▶ _Stored items from a collection_:
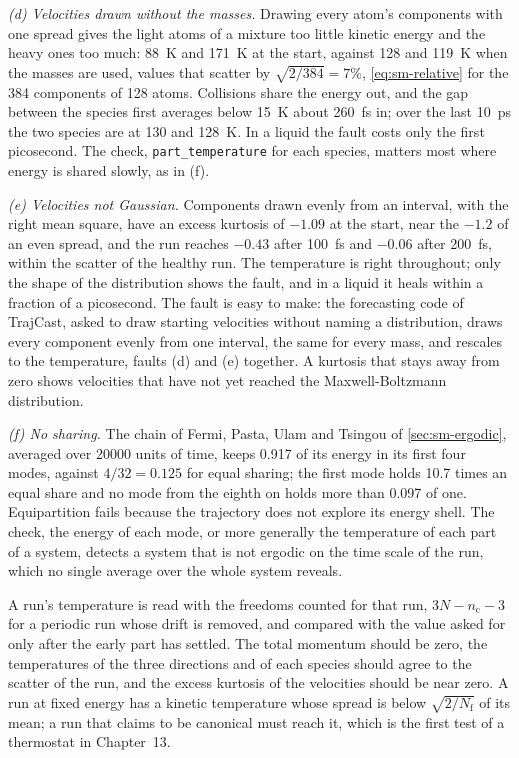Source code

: \emph{(d) Velocities drawn without the masses.} Drawing every atom's
components with one spread gives the light atoms of a mixture too little
kinetic energy and the heavy ones too much: \SI{88}{\kelvin} and
\SI{171}{\kelvin} at the start, against 128 and \SI{119}{\kelvin} when
the masses are used, values that scatter by $\sqrt{2/384} = 7\%$,
\cref{eq:sm-relative} for the 384 components of 128 atoms. Collisions share the energy out, and the gap between the
species first averages below \SI{15}{\kelvin} about \SI{260}{\femto\second}
in; over the last \SI{10}{\pico\second} the two species are at 130 and
\SI{128}{\kelvin}. In a liquid the fault costs only the first
picosecond. The check, \texttt{part\_temperature} for each species,
matters most where energy is shared slowly, as in (f).

\emph{(e) Velocities not Gaussian.} Components drawn evenly from an
interval, with the right mean square, have an excess kurtosis of $-1.09$ at
the start, near the $-1.2$ of an even spread, and the run reaches $-0.43$
after \SI{100}{\femto\second} and $-0.06$ after \SI{200}{\femto\second},
within the scatter of the healthy run. The temperature is right
throughout; only the shape of the distribution shows the fault, and in a
liquid it heals within a fraction of a picosecond. The fault is easy to
make: the forecasting code of TrajCast\cite{Thiemann2026}, asked to draw
starting velocities without naming a distribution, draws every component
evenly from one interval, the same for every mass, and rescales to the
temperature, faults (d) and (e) together. A kurtosis that stays away from
zero shows velocities that have not yet reached the Maxwell-Boltzmann
distribution.

\emph{(f) No sharing.} The chain of Fermi, Pasta, Ulam and Tsingou of
\cref{sec:sm-ergodic}, averaged over \num{20000} units of time, keeps 0.917
of its energy in its first four modes, against $4/32 = 0.125$ for equal
sharing; the first mode holds 10.7 times an equal share and no mode from
the eighth on holds more than 0.097 of one. Equipartition fails because
the trajectory does not explore its energy shell. The check, the energy of
each mode, or more generally the temperature of each part of a system,
detects a system that is not ergodic on the time scale of the run, which
no single average over the whole system reveals.

\begin{practice}
A run's temperature is read with the freedoms counted for that run, $3N -
n_{\mathrm c} - 3$ for a periodic run whose drift is removed, and compared
with the value asked for only after the early part has settled. The total
momentum should be zero, the temperatures of the three directions and of
each species should agree to the scatter of the run, and the excess
kurtosis of the velocities should be near zero. A run at
fixed energy has a kinetic temperature whose spread is below
$\sqrt{2/N_{\mathrm f}}$ of its mean; a run that claims to be canonical
must reach it, which is the first test of a thermostat in Chapter~13.
\end{practice}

▶ _What the exercise asks_:
What you return must match the records exactly, apart from the images, which are omitted.

▶ _Problem solution_:
Source code

: \emph{(d) Velocities drawn without the masses.} Drawing every atom's
components with one spread gives the light atoms of a mixture too little
kinetic energy and the heavy ones too much: \SI{88}{\kelvin} and
\SI{171}{\kelvin} at the start, against 128 and \SI{119}{\kelvin} when
the masses are used, values that scatter by $\sqrt{2/384} = 7\%$,
\cref{eq:sm-relative} for the 384 components of 128 atoms. Collisions share the energy out, and the gap between the
species first averages below \SI{15}{\kelvin} about \SI{260}{\femto\second}
in; over the last \SI{10}{\pico\second} the two species are at 130 and
\SI{128}{\kelvin}. In a liquid the fault costs only the first
picosecond. The check, \texttt{part\_temperature} for each species,
matters most where energy is shared slowly, as in (f).

\emph{(e) Velocities not Gaussian.} Components drawn evenly from an
interval, with the right mean square, have an excess kurtosis of $-1.09$ at
the start, near the $-1.2$ of an even spread, and the run reaches $-0.43$
after \SI{100}{\femto\second} and $-0.06$ after \SI{200}{\femto\second},
within the scatter of the healthy run. The temperature is right
throughout; only the shape of the distribution shows the fault, and in a
liquid it heals within a fraction of a picosecond. The fault is easy to
make: the forecasting code of TrajCast\cite{Thiemann2026}, asked to draw
starting velocities without naming a distribution, draws every component
evenly from one interval, the same for every mass, and rescales to the
temperature, faults (d) and (e) together. A kurtosis that stays away from
zero shows velocities that have not yet reached the Maxwell-Boltzmann
distribution.

\emph{(f) No sharing.} The chain of Fermi, Pasta, Ulam and Tsingou of
\cref{sec:sm-ergodic}, averaged over \num{20000} units of time, keeps 0.917
of its energy in its first four modes, against $4/32 = 0.125$ for equal
sharing; the first mode holds 10.7 times an equal share and no mode from
the eighth on holds more than 0.097 of one. Equipartition fails because
the trajectory does not explore its energy shell. The check, the energy of
each mode, or more generally the temperature of each part of a system,
detects a system that is not ergodic on the time scale of the run, which
no single average over the whole system reveals.

\begin{practice}
A run's temperature is read with the freedoms counted for that run, $3N -
n_{\mathrm c} - 3$ for a periodic run whose drift is removed, and compared
with the value asked for only after the early part has settled. The total
momentum should be zero, the temperatures of the three directions and of
each species should agree to the scatter of the run, and the excess
kurtosis of the velocities should be near zero. A run at
fixed energy has a kinetic temperature whose spread is below
$\sqrt{2/N_{\mathrm f}}$ of its mean; a run that claims to be canonical
must reach it, which is the first test of a thermostat in Chapter~13.
\end{practice}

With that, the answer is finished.